**Stored data entries**
- - - -
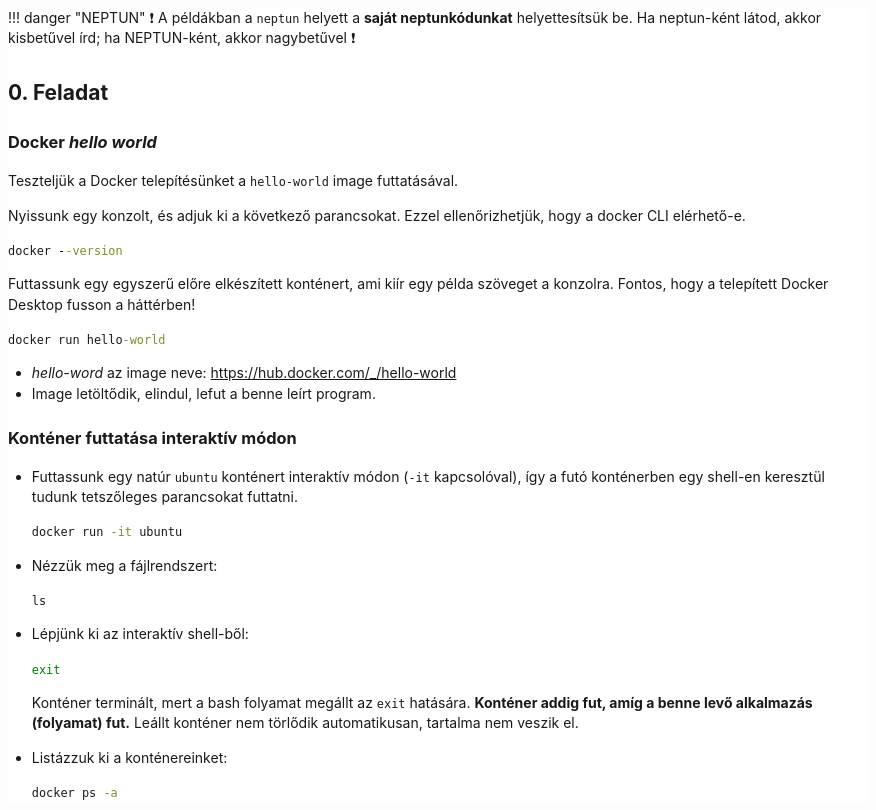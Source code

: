 !!! danger "NEPTUN"
    :exclamation: A példákban a `neptun` helyett a **saját neptunkódunkat** helyettesítsük be. Ha neptun-ként látod, akkor kisbetűvel írd; ha NEPTUN-ként, akkor nagybetűvel :exclamation:

## 0. Feladat

### Docker _hello world_

Teszteljük a Docker telepítésünket a `hello-world` image futtatásával.

Nyissunk egy konzolt, és adjuk ki a következő parancsokat.
Ezzel ellenőrizhetjük, hogy a docker CLI elérhető-e.

```cmd
docker --version
```

Futtassunk egy egyszerű előre elkészített konténert, ami kiír egy példa szöveget a konzolra.
Fontos, hogy a telepített Docker Desktop fusson a háttérben!

```cmd
docker run hello-world
```

- _hello-word_ az image neve: <https://hub.docker.com/_/hello-world>
- Image letöltődik, elindul, lefut a benne leírt program.

### Konténer futtatása interaktív módon

- Futtassunk egy natúr `ubuntu` konténert interaktív módon (`-it` kapcsolóval), így a futó konténerben egy shell-en keresztül tudunk tetszőleges parancsokat futtatni.

    ```cmd
    docker run -it ubuntu
    ```

- Nézzük meg a fájlrendszert:

    ```cmd
    ls
    ```

- Lépjünk ki az interaktív shell-ből:

    ```cmd
    exit
    ```

    Konténer terminált, mert a bash folyamat megállt az `exit` hatására. **Konténer addig fut, amíg a benne levő alkalmazás (folyamat) fut.**
    Leállt konténer nem törlődik automatikusan, tartalma nem veszik el.

- Listázzuk ki a konténereinket:

    ```cmd
    docker ps -a
    ```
- - - -
**Action item**
Looking at the entries above, say how many lines hold the word "Futtassunk". Offer no other text.

**Response area**
2